HVAC System Examples

A VAV box damper actuator typically behaves as a first-order system. If the actuator has a 30-second stroke time, the time constant is approximately $\tau = 10$ seconds. The transfer function relating command voltage to damper position is:

$$G(s) = \frac{K_{damper}}{10s + 1}$$

Where $K_{damper}$ converts voltage to position. The break frequency is $1/10 = 0.1$ rad/s or 0.016 Hz, indicating the actuator cannot respond to control signals faster than about one cycle per minute.

A room’s thermal response to heating input can be modeled as first-order with time constant of 15-30 minutes depending on construction. This slow response allows conservative temperature control tuning:

$$G_{room}(s) = \frac{K_{thermal}}{1800s + 1}$$

Where the time constant of 1800 seconds (30 minutes) produces a break frequency of 0.00056 rad/s or 0.00009 Hz.

A chilled water coil with significant water volume and airflow creates a second-order response with potential for oscillation if the control valve modulates too aggressively.

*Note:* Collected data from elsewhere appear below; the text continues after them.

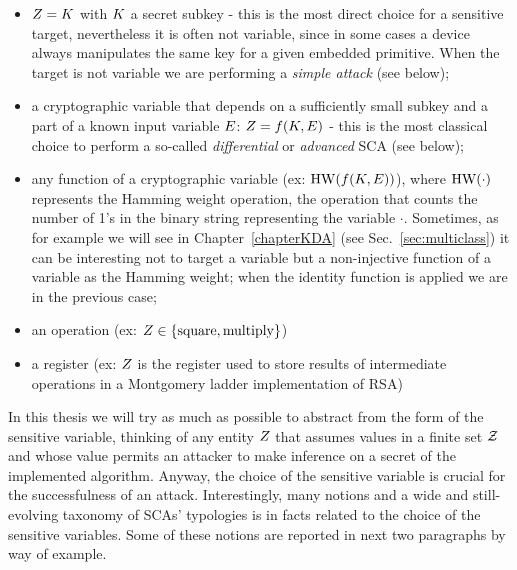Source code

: \begin{itemize}
\item $Z = K$ with $K$ a secret subkey - this is the most direct choice for a sensitive target, nevertheless it is often not variable, since in some cases a device always manipulates the same key for a given embedded primitive. When the target is not variable we are performing a \emph{simple attack} (see below);
\item a cryptographic variable that depends on a sufficiently small subkey and a part of a known input variable $E$: $Z = f(K,E)$ - this is the most classical choice to perform a so-called \emph{differential} or \emph{advanced} SCA (see below);
\item any function of a cryptographic variable (ex: $\mathrm{HW}(f(K,E))$), where $\mathrm{HW}(\cdot)$ represents the Hamming weight operation, \ie the operation that counts the number of 1's in the binary string representing the variable $\cdot$. Sometimes, as for example we will see in Chapter~\ref{chapterKDA} (see Sec.~\ref{sec:multiclass}) it can be interesting not to target a variable but a non-injective function of a variable as the Hamming weight; when the identity function is applied we are in the previous case;
\item an operation (ex: $Z \in \{\mathrm{square}, \mathrm{multiply}\}$)
\item a register (ex: $Z$ is the register used to store results of intermediate operations in a Montgomery ladder implementation of RSA)
\end{itemize}
In this thesis we will try as much as possible to abstract from the form of the sensitive variable, thinking of any entity $Z$ that assumes values in a finite set $\mathcal{Z}$ and whose value permits an attacker to make inference on a secret of the implemented algorithm. Anyway, the choice of the sensitive variable is crucial for the successfulness of an attack. Interestingly, many notions and a wide and still-evolving taxonomy of  SCAs' typologies is in facts related to the choice of the sensitive variables. Some of these notions are reported in next two paragraphs by way of example.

The transfer function might be:

$$G_{coil}(s) = \frac{K}{\tau^2 s^2 + 2\zeta\tau s + 1}$$

Proper valve authority and control tuning ensure adequate damping ($\zeta > 0.7$) to prevent temperature hunting.

Controller Transfer Functions

PID controllers also have transfer functions. The ideal PID controller in the s-domain is:

$$G_c(s) = K_p + \frac{K_i}{s} + K_d s$$

The integral term $K_i/s$ has a pole at the origin, providing infinite gain at zero frequency to eliminate steady-state error. The derivative term $K_d s$ increases gain linearly with frequency, providing phase lead that improves stability.

Practical PID implementations include a filter on the derivative term to limit high-frequency gain:

$$G_c(s) = K_p + \frac{K_i}{s} + \frac{K_d s}{\tau_f s + 1}$$

Where $\tau_f$ is typically one-tenth the derivative time constant, rolling off derivative gain at high frequencies to reduce noise amplification.